Die Verkäufe von reinen Elektroautos haben in Europa einschließlich Deutschland zuletzt kräftig angezogen – angetrieben von höheren Kauf-Prämien, guter Luft während der Corona-Lockdowns und wohl auch besserer Verfügbarkeit bei Tesla wie anderen Herstellern. Auf längere Sicht erwartet laut einer aktuellen Studie sogar eine deutliche Mehrheit der Verbraucher in vier europäischen Ländern, dass sich Autos mit Elektroantrieb durchsetzen werden – aber selbst ein Elektroauto als Erstwagen kaufen würden derzeit nur 12 Prozent.
12% wollen Elektroauto als Erstwagen
Diese Ergebnisse gehen aus einer repräsentativen Befragung von 2619 Personen in Deutschland, Frankreich, Italien und Großbritannien, die der Auto-Zulieferer Bosch vergangene Woche veröffentlichte. Demnach würden im Durchschnitt der vier Länder 50 Prozent als Erstwagen einen reinen Verbrenner wählen, wenn sie „morgen ein neues Auto kaufen könnten“; in Deutschland war dieser Anteil mit 60 Prozent am höchsten, in Italien mit 35 Prozent am niedrigsten. Im Europa-Schnitt nur 12 Prozent entschieden sich für ein Elektroauto, mit 28 Prozent mehr als doppelt so viele für ein Hybrid-Fahrzeug.
Solche Daten lassen erkennen, dass sich Elektroautos trotz der jüngsten Verkaufserfolge von Tesla und anderen und trotz verstärkter politischer Förderung dafür immer noch in einer Nische befinden. Bei den Neuzulassungen für diesen September lag der Anteil reiner Elektroautos in Deutschland auf dem neuen Rekord-Wert von 6,6 Prozent. An der Spitze dabei stand das ungleiche Trio aus dem deutschen Bestseller Renault Zoe, dem Tesla Model 3 und dem VW ID.3, dessen Auslieferungen Mitte September begannen.
Immerhin bei der Frage nach dem Zweitwagen zeigten sich Europäer in der aktuellen Bosch-Studie gegenüber Elektroautos aufgeschlossener: 19 Prozent würden sich dafür entscheiden. Das sind immer noch weniger als bei reinen Verbrennern mit 36 Prozent, aber knapp mehr als bei Hybridautos, die von 18 Prozent als erste Zweitwagen-Wahl genannt wurden. In Deutschland war die Elektroauto-Kaufbereitschaft bei diesem Punkt mit 20 Prozent sogar am höchsten.
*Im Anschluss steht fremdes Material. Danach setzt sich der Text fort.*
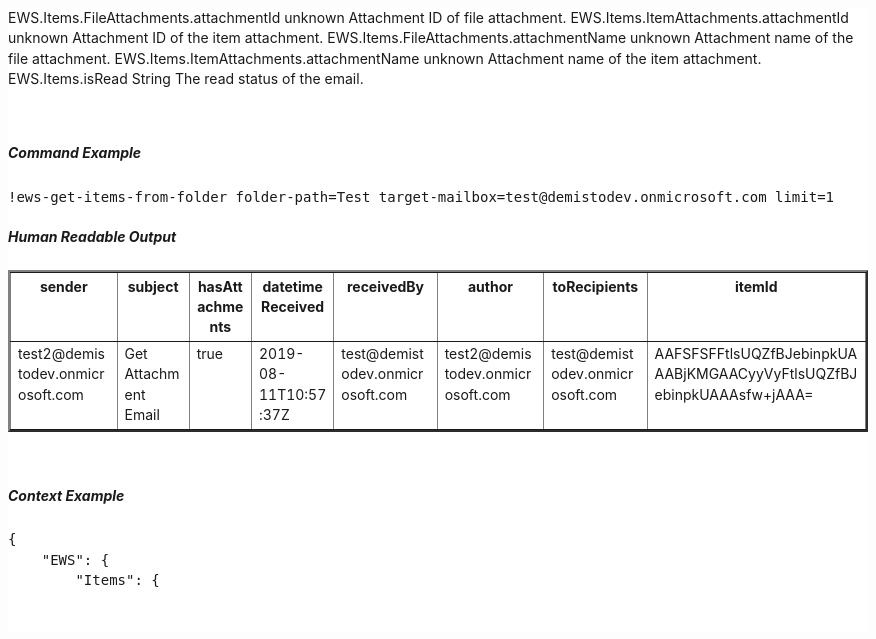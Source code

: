 <tr>
<td style="width: 349px;">EWS.Items.FileAttachments.attachmentId</td>
<td style="width: 73px;">unknown</td>
<td style="width: 318px;">Attachment ID of file attachment.</td>
</tr>
<tr>
<td style="width: 349px;">EWS.Items.ItemAttachments.attachmentId</td>
<td style="width: 73px;">unknown</td>
<td style="width: 318px;">Attachment ID of the item attachment.</td>
</tr>
<tr>
<td style="width: 349px;">EWS.Items.FileAttachments.attachmentName</td>
<td style="width: 73px;">unknown</td>
<td style="width: 318px;">Attachment name of the file attachment.</td>
</tr>
<tr>
<td style="width: 349px;">EWS.Items.ItemAttachments.attachmentName</td>
<td style="width: 73px;">unknown</td>
<td style="width: 318px;">Attachment name of the item attachment.</td>
</tr>
<tr>
<td style="width: 349px;">EWS.Items.isRead</td>
<td style="width: 73px;">String</td>
<td style="width: 318px;">The read status of the email.</td>
</tr>
</tbody>
</table>
<p> </p>
<h5>Command Example</h5>
<pre>!ews-get-items-from-folder folder-path=Test target-mailbox=test@demistodev.onmicrosoft.com limit=1</pre>
<h5>Human Readable Output</h5>
<table border="2">
<thead>
<tr>
<th>sender</th>
<th>subject</th>
<th>hasAttachments</th>
<th>datetimeReceived</th>
<th>receivedBy</th>
<th>author</th>
<th>toRecipients</th>
<th>itemId</th>
</tr>
</thead>
<tbody>
<tr>
<td>test2@demistodev.onmicrosoft.com</td>
<td>Get Attachment Email</td>
<td>true</td>
<td>2019-08-11T10:57:37Z</td>
<td>test@demistodev.onmicrosoft.com</td>
<td>test2@demistodev.onmicrosoft.com</td>
<td>test@demistodev.onmicrosoft.com</td>
<td>AAFSFSFFtlsUQZfBJebinpkUAAABjKMGAACyyVyFtlsUQZfBJebinpkUAAAsfw+jAAA=</td>
</tr>
</tbody>
</table>
<p> </p>
<h5>Context Example</h5>
<pre>{
    "EWS": {
        "Items": {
Zweifel an Umwelt-Vorteilen
Dennoch bleiben Verbrenner bei Erst- wie Zweitwagen deutlich vorn. Umso größer ist der Kontrast zu einer Einschätzung, die von einer Zwei-Drittel-Mehrheit der Befragten vertreten wurde: 68 Prozent gingen davon aus, dass Elektroautos zu den Antriebsarten zählen werden, die im Jahr 2030 genutzt werden – mehr als bei jeder anderen Option. Verbrenner wurden von 33 Prozent als auch in zehn Jahren noch relevant eingeschätzt, Hybridautos von 54 Prozent, lagen also in der Mitte.
Insgesamt entsteht so fast der Eindruck, der durchschnittliche Europäer wolle gar kein Elektroauto, erwarte aber, dass sie sich bis 2030 durch politische Vorgaben trotzdem durchsetzen. Positiver könnte man interpretieren, dass erwartet wird, dass bis dahin alles erledigt ist, was heute noch gegen Elektroautos spricht – außer bei Tesla könnte man als aktuellen Hinderungsgrund etwa die Lade-Möglichkeiten sehen. Allerdings hatte schon eine reine Deutschland-Studie Mitte Oktober gezeigt, dass eine (zudem wachsende) Mehrheit der Bevölkerung nicht von den Umwelt-Vorteilen von Elektroautos überzeugt ist.